- **Task prompt**: The entries that follow must be given again exactly, with no pictures kept.

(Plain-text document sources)
◆ ◆ ◆ ◆

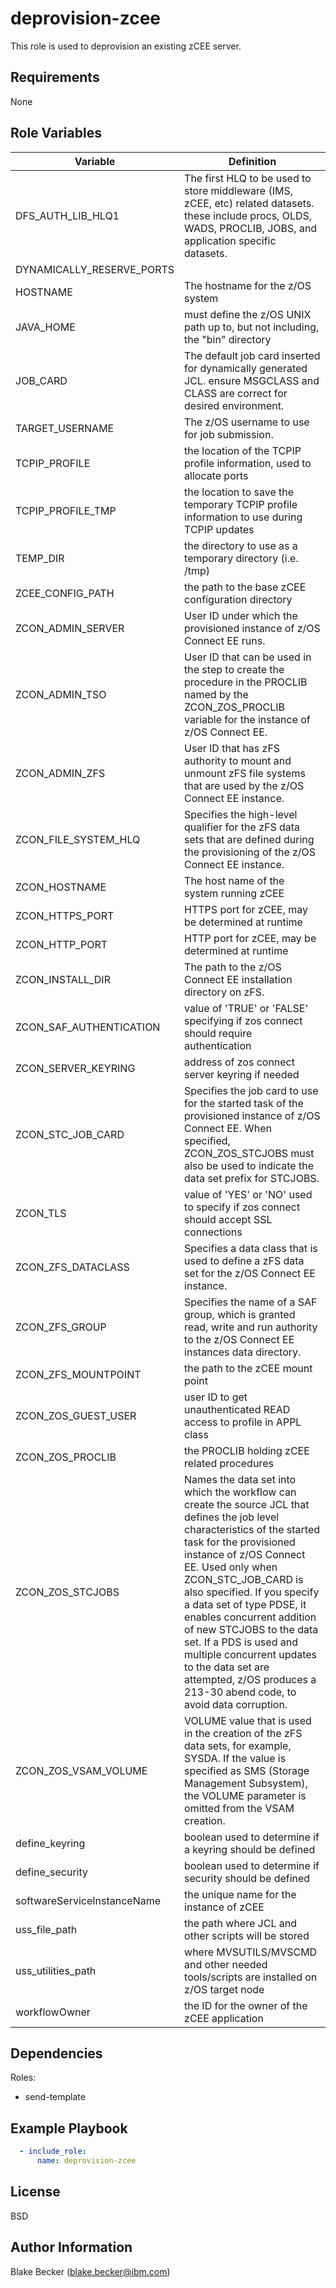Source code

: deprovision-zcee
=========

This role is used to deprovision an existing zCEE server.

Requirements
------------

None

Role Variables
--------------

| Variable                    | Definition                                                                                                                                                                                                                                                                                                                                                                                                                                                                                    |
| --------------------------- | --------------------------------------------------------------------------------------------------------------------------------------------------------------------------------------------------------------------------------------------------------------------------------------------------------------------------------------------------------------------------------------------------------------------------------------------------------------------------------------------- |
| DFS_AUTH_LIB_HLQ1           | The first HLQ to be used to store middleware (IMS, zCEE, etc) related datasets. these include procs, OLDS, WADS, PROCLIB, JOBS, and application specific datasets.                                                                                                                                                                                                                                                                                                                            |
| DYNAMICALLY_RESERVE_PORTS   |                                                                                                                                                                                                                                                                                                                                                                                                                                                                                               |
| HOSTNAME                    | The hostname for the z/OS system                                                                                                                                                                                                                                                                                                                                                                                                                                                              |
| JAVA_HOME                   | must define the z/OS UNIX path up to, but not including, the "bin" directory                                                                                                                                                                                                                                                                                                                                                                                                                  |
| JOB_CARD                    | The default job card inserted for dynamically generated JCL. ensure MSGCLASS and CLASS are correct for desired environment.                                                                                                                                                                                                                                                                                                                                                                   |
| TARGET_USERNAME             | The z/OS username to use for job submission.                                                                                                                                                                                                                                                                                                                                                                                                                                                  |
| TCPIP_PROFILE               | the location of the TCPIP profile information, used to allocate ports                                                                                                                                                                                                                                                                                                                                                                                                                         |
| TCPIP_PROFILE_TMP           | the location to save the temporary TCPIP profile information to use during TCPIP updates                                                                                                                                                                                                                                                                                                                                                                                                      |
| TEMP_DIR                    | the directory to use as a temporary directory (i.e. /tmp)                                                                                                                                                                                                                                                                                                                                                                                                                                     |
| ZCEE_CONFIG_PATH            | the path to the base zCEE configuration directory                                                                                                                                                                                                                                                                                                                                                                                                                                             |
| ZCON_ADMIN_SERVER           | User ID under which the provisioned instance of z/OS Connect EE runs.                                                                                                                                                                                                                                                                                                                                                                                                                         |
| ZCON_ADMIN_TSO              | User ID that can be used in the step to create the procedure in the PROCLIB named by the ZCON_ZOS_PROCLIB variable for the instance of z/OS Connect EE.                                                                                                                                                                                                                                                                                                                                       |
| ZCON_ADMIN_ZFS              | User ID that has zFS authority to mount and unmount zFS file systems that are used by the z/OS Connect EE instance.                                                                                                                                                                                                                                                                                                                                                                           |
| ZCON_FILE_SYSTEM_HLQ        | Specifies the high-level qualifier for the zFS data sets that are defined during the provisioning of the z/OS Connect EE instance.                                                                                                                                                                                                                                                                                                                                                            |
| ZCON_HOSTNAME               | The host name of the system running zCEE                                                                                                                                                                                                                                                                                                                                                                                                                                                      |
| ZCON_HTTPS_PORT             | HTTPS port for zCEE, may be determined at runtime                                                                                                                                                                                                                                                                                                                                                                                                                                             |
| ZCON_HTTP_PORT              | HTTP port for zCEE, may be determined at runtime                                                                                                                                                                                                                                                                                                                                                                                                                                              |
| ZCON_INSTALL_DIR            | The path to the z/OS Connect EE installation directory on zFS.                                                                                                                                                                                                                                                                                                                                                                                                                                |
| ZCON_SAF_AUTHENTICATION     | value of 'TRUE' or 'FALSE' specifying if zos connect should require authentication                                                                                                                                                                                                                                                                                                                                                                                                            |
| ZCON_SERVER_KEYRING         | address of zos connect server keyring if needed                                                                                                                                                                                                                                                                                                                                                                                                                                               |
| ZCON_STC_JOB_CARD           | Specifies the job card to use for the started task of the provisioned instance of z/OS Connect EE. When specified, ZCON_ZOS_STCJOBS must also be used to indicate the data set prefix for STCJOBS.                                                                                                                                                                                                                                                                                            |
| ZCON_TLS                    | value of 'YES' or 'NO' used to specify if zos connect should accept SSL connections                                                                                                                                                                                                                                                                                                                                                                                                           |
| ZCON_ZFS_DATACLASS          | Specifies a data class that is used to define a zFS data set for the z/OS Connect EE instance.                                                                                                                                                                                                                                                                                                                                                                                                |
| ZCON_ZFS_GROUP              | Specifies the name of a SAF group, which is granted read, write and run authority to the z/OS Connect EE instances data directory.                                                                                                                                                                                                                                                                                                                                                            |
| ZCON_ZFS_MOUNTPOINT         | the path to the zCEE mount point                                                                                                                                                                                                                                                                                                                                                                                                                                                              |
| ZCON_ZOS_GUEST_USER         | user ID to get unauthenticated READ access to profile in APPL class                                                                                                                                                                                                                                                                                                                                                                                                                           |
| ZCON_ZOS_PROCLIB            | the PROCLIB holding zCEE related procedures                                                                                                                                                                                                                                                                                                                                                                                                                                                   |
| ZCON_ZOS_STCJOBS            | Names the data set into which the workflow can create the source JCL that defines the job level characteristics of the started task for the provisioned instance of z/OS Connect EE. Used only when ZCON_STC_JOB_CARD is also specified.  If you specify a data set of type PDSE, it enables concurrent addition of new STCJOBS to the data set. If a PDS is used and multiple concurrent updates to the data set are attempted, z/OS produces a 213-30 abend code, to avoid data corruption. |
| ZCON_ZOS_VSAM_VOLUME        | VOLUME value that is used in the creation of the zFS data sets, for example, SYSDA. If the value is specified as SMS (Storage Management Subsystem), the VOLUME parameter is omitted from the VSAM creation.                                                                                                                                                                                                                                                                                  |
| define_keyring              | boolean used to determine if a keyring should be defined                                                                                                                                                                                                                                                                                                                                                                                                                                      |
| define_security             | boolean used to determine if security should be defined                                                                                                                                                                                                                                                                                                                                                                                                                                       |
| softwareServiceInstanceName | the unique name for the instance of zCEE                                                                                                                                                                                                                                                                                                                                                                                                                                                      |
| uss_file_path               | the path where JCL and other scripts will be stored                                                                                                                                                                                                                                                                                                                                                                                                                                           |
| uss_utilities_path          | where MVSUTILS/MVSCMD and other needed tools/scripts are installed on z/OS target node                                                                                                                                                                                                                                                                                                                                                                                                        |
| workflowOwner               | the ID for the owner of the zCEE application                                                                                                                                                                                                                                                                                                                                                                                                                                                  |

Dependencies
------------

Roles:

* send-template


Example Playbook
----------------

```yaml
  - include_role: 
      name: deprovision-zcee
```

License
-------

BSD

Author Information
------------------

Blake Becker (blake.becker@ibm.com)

◆ ◆ ◆ ◆

- **Answer box**:
Source code

: deprovision-zcee
=========

This role is used to deprovision an existing zCEE server.

Requirements
------------

None

Role Variables
--------------

| Variable                    | Definition                                                                                                                                                                                                                                                                                                                                                                                                                                                                                    |
| --------------------------- | --------------------------------------------------------------------------------------------------------------------------------------------------------------------------------------------------------------------------------------------------------------------------------------------------------------------------------------------------------------------------------------------------------------------------------------------------------------------------------------------- |
| DFS_AUTH_LIB_HLQ1           | The first HLQ to be used to store middleware (IMS, zCEE, etc) related datasets. these include procs, OLDS, WADS, PROCLIB, JOBS, and application specific datasets.                                                                                                                                                                                                                                                                                                                            |
| DYNAMICALLY_RESERVE_PORTS   |                                                                                                                                                                                                                                                                                                                                                                                                                                                                                               |
| HOSTNAME                    | The hostname for the z/OS system                                                                                                                                                                                                                                                                                                                                                                                                                                                              |
| JAVA_HOME                   | must define the z/OS UNIX path up to, but not including, the "bin" directory                                                                                                                                                                                                                                                                                                                                                                                                                  |
| JOB_CARD                    | The default job card inserted for dynamically generated JCL. ensure MSGCLASS and CLASS are correct for desired environment.                                                                                                                                                                                                                                                                                                                                                                   |
| TARGET_USERNAME             | The z/OS username to use for job submission.                                                                                                                                                                                                                                                                                                                                                                                                                                                  |
| TCPIP_PROFILE               | the location of the TCPIP profile information, used to allocate ports                                                                                                                                                                                                                                                                                                                                                                                                                         |
| TCPIP_PROFILE_TMP           | the location to save the temporary TCPIP profile information to use during TCPIP updates                                                                                                                                                                                                                                                                                                                                                                                                      |
| TEMP_DIR                    | the directory to use as a temporary directory (i.e. /tmp)                                                                                                                                                                                                                                                                                                                                                                                                                                     |
| ZCEE_CONFIG_PATH            | the path to the base zCEE configuration directory                                                                                                                                                                                                                                                                                                                                                                                                                                             |
| ZCON_ADMIN_SERVER           | User ID under which the provisioned instance of z/OS Connect EE runs.                                                                                                                                                                                                                                                                                                                                                                                                                         |
| ZCON_ADMIN_TSO              | User ID that can be used in the step to create the procedure in the PROCLIB named by the ZCON_ZOS_PROCLIB variable for the instance of z/OS Connect EE.                                                                                                                                                                                                                                                                                                                                       |
| ZCON_ADMIN_ZFS              | User ID that has zFS authority to mount and unmount zFS file systems that are used by the z/OS Connect EE instance.                                                                                                                                                                                                                                                                                                                                                                           |
| ZCON_FILE_SYSTEM_HLQ        | Specifies the high-level qualifier for the zFS data sets that are defined during the provisioning of the z/OS Connect EE instance.                                                                                                                                                                                                                                                                                                                                                            |
| ZCON_HOSTNAME               | The host name of the system running zCEE                                                                                                                                                                                                                                                                                                                                                                                                                                                      |
| ZCON_HTTPS_PORT             | HTTPS port for zCEE, may be determined at runtime                                                                                                                                                                                                                                                                                                                                                                                                                                             |
| ZCON_HTTP_PORT              | HTTP port for zCEE, may be determined at runtime                                                                                                                                                                                                                                                                                                                                                                                                                                              |
| ZCON_INSTALL_DIR            | The path to the z/OS Connect EE installation directory on zFS.                                                                                                                                                                                                                                                                                                                                                                                                                                |
| ZCON_SAF_AUTHENTICATION     | value of 'TRUE' or 'FALSE' specifying if zos connect should require authentication                                                                                                                                                                                                                                                                                                                                                                                                            |
| ZCON_SERVER_KEYRING         | address of zos connect server keyring if needed                                                                                                                                                                                                                                                                                                                                                                                                                                               |
| ZCON_STC_JOB_CARD           | Specifies the job card to use for the started task of the provisioned instance of z/OS Connect EE. When specified, ZCON_ZOS_STCJOBS must also be used to indicate the data set prefix for STCJOBS.                                                                                                                                                                                                                                                                                            |
| ZCON_TLS                    | value of 'YES' or 'NO' used to specify if zos connect should accept SSL connections                                                                                                                                                                                                                                                                                                                                                                                                           |
| ZCON_ZFS_DATACLASS          | Specifies a data class that is used to define a zFS data set for the z/OS Connect EE instance.                                                                                                                                                                                                                                                                                                                                                                                                |
| ZCON_ZFS_GROUP              | Specifies the name of a SAF group, which is granted read, write and run authority to the z/OS Connect EE instances data directory.                                                                                                                                                                                                                                                                                                                                                            |
| ZCON_ZFS_MOUNTPOINT         | the path to the zCEE mount point                                                                                                                                                                                                                                                                                                                                                                                                                                                              |
| ZCON_ZOS_GUEST_USER         | user ID to get unauthenticated READ access to profile in APPL class                                                                                                                                                                                                                                                                                                                                                                                                                           |
| ZCON_ZOS_PROCLIB            | the PROCLIB holding zCEE related procedures                                                                                                                                                                                                                                                                                                                                                                                                                                                   |
| ZCON_ZOS_STCJOBS            | Names the data set into which the workflow can create the source JCL that defines the job level characteristics of the started task for the provisioned instance of z/OS Connect EE. Used only when ZCON_STC_JOB_CARD is also specified.  If you specify a data set of type PDSE, it enables concurrent addition of new STCJOBS to the data set. If a PDS is used and multiple concurrent updates to the data set are attempted, z/OS produces a 213-30 abend code, to avoid data corruption. |
| ZCON_ZOS_VSAM_VOLUME        | VOLUME value that is used in the creation of the zFS data sets, for example, SYSDA. If the value is specified as SMS (Storage Management Subsystem), the VOLUME parameter is omitted from the VSAM creation.                                                                                                                                                                                                                                                                                  |
| define_keyring              | boolean used to determine if a keyring should be defined                                                                                                                                                                                                                                                                                                                                                                                                                                      |
| define_security             | boolean used to determine if security should be defined                                                                                                                                                                                                                                                                                                                                                                                                                                       |
| softwareServiceInstanceName | the unique name for the instance of zCEE                                                                                                                                                                                                                                                                                                                                                                                                                                                      |
| uss_file_path               | the path where JCL and other scripts will be stored                                                                                                                                                                                                                                                                                                                                                                                                                                           |
| uss_utilities_path          | where MVSUTILS/MVSCMD and other needed tools/scripts are installed on z/OS target node                                                                                                                                                                                                                                                                                                                                                                                                        |
| workflowOwner               | the ID for the owner of the zCEE application                                                                                                                                                                                                                                                                                                                                                                                                                                                  |

Dependencies
------------

Roles:

* send-template


Example Playbook
----------------

```yaml
  - include_role: 
      name: deprovision-zcee
```

License
-------

BSD

Author Information
------------------

Blake Becker (blake.becker@ibm.com)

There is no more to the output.